-- AIM OF THE TASK --
Among the entries below, please repeat exactly and only the lines from the line containing "Cansou de ficar" to the line containing "3. **OSRM** - Cálculo", both lines included.

Start of Block

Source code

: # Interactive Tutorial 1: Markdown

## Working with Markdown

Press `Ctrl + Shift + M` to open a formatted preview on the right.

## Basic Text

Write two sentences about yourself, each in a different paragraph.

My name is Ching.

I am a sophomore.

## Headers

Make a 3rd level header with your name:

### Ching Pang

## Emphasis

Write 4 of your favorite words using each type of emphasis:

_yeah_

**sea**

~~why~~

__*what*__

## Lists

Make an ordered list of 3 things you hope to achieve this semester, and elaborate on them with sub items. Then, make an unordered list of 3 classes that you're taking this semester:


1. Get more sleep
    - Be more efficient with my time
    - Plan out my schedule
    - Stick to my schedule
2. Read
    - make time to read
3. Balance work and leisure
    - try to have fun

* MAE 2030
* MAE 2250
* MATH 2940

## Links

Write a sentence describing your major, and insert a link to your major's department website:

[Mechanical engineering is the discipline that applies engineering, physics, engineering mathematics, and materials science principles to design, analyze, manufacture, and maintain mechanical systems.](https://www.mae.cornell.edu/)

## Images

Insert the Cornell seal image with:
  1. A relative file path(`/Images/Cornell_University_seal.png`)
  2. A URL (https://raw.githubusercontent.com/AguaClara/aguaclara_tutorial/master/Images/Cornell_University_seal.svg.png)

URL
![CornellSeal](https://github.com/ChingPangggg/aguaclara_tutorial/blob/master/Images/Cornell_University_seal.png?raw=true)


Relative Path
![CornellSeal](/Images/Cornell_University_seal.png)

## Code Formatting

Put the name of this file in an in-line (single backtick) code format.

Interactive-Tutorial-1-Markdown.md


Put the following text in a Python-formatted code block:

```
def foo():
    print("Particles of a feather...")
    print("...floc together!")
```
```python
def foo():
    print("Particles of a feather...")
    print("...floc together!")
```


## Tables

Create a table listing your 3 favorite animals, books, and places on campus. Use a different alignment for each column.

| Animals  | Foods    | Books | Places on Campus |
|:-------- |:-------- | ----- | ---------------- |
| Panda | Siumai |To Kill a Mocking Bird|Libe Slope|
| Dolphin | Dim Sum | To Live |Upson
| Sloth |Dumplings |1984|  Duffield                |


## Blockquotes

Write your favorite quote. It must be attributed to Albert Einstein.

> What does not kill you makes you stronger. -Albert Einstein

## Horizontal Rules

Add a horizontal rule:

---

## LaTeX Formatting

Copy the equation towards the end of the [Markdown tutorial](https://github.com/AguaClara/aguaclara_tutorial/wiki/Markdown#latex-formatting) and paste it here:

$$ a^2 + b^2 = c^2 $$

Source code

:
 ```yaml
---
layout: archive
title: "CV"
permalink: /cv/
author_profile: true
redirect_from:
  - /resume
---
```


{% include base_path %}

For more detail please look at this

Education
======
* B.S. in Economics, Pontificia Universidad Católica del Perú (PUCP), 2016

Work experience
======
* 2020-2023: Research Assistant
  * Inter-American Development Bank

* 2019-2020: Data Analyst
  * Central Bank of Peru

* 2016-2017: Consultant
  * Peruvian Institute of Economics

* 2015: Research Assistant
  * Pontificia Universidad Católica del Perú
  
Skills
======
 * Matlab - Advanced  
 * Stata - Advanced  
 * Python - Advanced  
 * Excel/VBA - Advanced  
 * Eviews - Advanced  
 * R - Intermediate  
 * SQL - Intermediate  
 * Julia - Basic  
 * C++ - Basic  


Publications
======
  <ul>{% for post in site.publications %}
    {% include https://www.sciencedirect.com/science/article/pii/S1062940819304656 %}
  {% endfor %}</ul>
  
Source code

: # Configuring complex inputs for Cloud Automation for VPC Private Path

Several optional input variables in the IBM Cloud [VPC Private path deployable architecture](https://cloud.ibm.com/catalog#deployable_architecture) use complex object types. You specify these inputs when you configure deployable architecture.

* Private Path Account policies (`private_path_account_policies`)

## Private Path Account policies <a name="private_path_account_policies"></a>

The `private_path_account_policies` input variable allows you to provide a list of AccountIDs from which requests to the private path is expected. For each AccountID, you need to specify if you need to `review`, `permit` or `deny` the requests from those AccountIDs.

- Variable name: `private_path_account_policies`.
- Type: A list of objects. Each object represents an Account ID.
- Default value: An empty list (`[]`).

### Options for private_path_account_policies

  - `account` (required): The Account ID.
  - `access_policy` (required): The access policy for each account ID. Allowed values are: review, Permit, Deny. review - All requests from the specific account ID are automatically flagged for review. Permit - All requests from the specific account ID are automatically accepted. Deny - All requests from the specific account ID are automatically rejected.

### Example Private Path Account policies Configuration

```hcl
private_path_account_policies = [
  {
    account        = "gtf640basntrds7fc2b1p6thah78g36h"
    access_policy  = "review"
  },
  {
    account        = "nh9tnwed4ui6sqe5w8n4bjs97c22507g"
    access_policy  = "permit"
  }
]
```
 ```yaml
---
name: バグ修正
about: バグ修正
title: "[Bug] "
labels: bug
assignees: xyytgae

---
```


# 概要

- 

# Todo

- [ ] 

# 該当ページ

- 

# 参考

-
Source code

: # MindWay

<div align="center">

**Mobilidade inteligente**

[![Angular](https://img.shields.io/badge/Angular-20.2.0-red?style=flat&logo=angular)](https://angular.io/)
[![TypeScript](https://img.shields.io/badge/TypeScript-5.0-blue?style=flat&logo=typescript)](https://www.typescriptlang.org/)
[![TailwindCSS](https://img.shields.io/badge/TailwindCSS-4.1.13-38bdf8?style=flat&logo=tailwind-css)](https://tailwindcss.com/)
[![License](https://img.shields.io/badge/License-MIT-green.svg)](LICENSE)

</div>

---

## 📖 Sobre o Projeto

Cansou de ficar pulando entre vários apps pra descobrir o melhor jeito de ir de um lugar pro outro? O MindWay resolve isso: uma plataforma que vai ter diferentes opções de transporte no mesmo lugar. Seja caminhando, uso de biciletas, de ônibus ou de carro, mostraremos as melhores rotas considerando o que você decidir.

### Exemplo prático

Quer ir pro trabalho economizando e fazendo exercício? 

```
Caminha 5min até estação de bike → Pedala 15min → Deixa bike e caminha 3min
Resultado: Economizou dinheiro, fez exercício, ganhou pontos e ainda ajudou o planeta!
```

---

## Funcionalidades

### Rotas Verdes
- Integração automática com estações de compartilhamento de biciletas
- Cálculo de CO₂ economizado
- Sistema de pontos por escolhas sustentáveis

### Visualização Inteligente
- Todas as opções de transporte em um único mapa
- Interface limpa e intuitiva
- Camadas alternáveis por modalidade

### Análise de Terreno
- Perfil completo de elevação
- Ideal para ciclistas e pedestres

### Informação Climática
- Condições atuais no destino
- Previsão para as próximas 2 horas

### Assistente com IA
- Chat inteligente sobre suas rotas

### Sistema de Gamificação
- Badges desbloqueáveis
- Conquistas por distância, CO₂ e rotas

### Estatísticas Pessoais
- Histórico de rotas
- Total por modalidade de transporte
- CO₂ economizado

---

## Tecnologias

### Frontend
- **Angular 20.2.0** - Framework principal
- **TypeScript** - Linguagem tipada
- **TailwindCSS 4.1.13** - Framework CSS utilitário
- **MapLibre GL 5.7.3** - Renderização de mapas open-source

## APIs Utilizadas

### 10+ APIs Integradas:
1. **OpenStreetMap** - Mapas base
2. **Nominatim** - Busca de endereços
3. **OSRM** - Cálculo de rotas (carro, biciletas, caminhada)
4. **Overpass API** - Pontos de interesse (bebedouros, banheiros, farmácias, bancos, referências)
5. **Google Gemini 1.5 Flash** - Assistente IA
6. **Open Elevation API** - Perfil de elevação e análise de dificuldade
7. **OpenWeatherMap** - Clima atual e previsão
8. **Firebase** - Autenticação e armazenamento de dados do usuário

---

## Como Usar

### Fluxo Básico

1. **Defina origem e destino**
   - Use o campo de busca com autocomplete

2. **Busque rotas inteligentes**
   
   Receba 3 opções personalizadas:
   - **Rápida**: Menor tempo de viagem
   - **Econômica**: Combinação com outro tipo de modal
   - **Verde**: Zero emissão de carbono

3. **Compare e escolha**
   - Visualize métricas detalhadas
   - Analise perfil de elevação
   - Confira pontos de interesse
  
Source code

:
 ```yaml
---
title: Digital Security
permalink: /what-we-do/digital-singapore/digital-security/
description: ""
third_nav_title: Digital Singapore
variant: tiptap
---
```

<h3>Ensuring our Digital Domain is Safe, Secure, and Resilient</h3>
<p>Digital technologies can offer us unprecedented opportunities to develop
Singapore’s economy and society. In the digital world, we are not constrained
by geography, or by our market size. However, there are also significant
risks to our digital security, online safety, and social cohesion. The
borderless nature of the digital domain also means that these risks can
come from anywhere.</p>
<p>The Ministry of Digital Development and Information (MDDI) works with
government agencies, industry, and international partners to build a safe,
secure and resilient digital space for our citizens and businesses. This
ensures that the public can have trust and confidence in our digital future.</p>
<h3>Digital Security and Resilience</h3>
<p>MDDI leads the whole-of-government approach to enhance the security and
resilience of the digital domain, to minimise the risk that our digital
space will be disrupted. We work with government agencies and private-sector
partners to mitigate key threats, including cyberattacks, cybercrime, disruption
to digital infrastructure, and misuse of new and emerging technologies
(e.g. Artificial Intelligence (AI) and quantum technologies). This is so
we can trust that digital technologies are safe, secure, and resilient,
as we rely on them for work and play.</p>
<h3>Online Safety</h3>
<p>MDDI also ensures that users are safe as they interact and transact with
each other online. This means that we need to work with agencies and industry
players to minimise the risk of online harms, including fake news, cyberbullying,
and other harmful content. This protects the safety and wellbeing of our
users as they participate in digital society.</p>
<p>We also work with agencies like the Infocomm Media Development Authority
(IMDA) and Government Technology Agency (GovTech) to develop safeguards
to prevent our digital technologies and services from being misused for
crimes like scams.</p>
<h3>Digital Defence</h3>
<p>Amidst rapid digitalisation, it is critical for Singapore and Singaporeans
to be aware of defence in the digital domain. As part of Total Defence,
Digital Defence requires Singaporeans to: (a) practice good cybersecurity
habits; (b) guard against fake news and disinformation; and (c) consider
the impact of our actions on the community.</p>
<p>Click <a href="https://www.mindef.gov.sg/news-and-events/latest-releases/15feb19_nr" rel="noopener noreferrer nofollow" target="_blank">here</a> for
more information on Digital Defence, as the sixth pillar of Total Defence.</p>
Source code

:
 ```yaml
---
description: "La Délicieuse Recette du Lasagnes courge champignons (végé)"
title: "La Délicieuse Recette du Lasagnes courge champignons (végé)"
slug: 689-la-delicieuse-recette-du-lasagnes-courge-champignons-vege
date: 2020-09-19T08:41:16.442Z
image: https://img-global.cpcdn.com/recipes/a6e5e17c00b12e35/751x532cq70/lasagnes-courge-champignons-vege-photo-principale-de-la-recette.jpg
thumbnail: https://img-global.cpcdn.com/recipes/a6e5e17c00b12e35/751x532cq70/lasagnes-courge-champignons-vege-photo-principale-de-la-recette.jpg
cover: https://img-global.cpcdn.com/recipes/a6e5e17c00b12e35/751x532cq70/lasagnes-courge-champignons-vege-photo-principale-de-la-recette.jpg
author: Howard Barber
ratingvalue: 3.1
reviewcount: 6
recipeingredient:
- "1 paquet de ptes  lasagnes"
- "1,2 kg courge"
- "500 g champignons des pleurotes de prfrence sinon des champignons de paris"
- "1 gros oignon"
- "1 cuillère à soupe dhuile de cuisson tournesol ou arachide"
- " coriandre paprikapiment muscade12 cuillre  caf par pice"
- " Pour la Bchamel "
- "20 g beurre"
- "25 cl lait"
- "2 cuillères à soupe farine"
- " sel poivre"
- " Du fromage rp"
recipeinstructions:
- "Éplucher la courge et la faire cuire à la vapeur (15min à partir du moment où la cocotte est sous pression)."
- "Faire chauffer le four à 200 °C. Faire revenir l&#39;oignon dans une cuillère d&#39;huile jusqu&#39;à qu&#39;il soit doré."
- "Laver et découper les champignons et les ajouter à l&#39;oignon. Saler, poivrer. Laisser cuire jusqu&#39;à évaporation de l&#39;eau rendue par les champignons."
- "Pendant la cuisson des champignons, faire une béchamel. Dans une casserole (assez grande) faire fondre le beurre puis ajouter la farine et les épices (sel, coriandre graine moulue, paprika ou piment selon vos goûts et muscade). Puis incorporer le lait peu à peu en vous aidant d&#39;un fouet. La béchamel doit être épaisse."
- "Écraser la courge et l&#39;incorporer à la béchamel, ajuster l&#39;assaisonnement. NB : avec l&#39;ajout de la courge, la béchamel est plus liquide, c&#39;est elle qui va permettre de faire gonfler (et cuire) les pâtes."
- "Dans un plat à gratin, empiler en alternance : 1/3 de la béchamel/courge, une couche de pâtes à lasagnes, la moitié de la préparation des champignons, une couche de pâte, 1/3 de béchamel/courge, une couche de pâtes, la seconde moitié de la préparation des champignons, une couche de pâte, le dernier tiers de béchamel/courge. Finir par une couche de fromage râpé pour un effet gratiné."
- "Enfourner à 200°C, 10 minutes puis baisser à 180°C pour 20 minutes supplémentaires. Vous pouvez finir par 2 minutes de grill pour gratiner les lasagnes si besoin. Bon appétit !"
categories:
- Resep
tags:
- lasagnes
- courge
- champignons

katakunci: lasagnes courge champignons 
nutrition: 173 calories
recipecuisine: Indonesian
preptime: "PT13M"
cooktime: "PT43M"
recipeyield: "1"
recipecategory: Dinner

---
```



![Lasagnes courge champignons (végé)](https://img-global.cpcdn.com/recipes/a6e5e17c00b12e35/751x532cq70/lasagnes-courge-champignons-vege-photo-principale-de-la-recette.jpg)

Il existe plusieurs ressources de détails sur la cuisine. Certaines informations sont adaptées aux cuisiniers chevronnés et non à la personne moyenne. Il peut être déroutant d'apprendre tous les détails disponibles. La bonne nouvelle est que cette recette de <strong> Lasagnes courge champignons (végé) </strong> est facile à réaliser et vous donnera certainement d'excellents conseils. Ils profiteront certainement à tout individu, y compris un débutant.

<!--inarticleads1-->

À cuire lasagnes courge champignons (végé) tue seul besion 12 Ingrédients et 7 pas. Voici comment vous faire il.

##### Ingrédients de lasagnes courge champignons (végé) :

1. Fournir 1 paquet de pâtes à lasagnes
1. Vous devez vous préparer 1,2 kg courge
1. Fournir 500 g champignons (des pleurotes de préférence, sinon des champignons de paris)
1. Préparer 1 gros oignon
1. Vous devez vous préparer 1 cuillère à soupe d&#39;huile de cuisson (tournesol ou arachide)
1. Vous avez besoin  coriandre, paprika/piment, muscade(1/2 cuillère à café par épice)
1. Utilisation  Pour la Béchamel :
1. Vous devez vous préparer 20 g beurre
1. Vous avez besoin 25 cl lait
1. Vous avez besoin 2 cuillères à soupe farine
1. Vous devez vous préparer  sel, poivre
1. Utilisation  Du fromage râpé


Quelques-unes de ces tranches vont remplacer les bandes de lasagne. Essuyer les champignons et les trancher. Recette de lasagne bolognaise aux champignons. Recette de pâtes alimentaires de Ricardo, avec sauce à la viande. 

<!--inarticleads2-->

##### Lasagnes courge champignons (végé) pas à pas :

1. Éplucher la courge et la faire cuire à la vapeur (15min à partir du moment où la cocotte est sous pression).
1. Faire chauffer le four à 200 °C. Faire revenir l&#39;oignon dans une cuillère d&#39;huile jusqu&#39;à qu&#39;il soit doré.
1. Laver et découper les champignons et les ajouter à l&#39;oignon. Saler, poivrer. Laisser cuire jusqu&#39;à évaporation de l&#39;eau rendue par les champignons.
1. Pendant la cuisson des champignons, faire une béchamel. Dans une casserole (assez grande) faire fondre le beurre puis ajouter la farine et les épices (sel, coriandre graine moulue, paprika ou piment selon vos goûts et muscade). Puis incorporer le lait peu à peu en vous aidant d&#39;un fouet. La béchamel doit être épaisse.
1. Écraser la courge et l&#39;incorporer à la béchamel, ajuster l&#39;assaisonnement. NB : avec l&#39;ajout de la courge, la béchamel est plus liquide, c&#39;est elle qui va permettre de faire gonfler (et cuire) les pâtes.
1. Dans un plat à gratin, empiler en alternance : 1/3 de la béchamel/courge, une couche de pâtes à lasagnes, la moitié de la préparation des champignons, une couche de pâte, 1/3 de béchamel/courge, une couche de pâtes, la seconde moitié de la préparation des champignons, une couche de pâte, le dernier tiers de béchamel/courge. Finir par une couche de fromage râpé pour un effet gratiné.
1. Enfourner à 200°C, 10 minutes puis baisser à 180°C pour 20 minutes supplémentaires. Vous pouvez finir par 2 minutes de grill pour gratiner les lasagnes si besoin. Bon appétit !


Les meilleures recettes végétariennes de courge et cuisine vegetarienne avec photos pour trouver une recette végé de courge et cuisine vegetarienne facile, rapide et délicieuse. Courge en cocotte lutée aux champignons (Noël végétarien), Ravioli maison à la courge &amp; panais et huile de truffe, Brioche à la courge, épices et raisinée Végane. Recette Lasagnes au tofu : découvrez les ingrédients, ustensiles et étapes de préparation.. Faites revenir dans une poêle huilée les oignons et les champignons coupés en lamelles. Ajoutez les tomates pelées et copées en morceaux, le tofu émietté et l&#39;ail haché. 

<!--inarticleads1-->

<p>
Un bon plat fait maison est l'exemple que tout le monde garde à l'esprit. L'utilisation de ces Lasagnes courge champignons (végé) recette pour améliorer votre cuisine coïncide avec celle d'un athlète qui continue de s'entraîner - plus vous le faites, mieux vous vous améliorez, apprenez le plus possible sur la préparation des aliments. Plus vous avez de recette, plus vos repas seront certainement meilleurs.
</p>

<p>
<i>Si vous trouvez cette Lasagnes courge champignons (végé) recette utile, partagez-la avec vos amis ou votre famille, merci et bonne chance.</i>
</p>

End of Block

-- OUTPUT FOR THIS EXERCISE --
Cansou de ficar pulando entre vários apps pra descobrir o melhor jeito de ir de um lugar pro outro? O MindWay resolve isso: uma plataforma que vai ter diferentes opções de transporte no mesmo lugar. Seja caminhando, uso de biciletas, de ônibus ou de carro, mostraremos as melhores rotas considerando o que você decidir.

### Exemplo prático

Quer ir pro trabalho economizando e fazendo exercício? 

```
Caminha 5min até estação de bike → Pedala 15min → Deixa bike e caminha 3min
Resultado: Economizou dinheiro, fez exercício, ganhou pontos e ainda ajudou o planeta!
```

---

## Funcionalidades

### Rotas Verdes
- Integração automática com estações de compartilhamento de biciletas
- Cálculo de CO₂ economizado
- Sistema de pontos por escolhas sustentáveis

### Visualização Inteligente
- Todas as opções de transporte em um único mapa
- Interface limpa e intuitiva
- Camadas alternáveis por modalidade

### Análise de Terreno
- Perfil completo de elevação
- Ideal para ciclistas e pedestres

### Informação Climática
- Condições atuais no destino
- Previsão para as próximas 2 horas

### Assistente com IA
- Chat inteligente sobre suas rotas

### Sistema de Gamificação
- Badges desbloqueáveis
- Conquistas por distância, CO₂ e rotas

### Estatísticas Pessoais
- Histórico de rotas
- Total por modalidade de transporte
- CO₂ economizado

---

## Tecnologias

### Frontend
- **Angular 20.2.0** - Framework principal
- **TypeScript** - Linguagem tipada
- **TailwindCSS 4.1.13** - Framework CSS utilitário
- **MapLibre GL 5.7.3** - Renderização de mapas open-source

## APIs Utilizadas

### 10+ APIs Integradas:
1. **OpenStreetMap** - Mapas base
2. **Nominatim** - Busca de endereços
3. **OSRM** - Cálculo de rotas (carro, biciletas, caminhada)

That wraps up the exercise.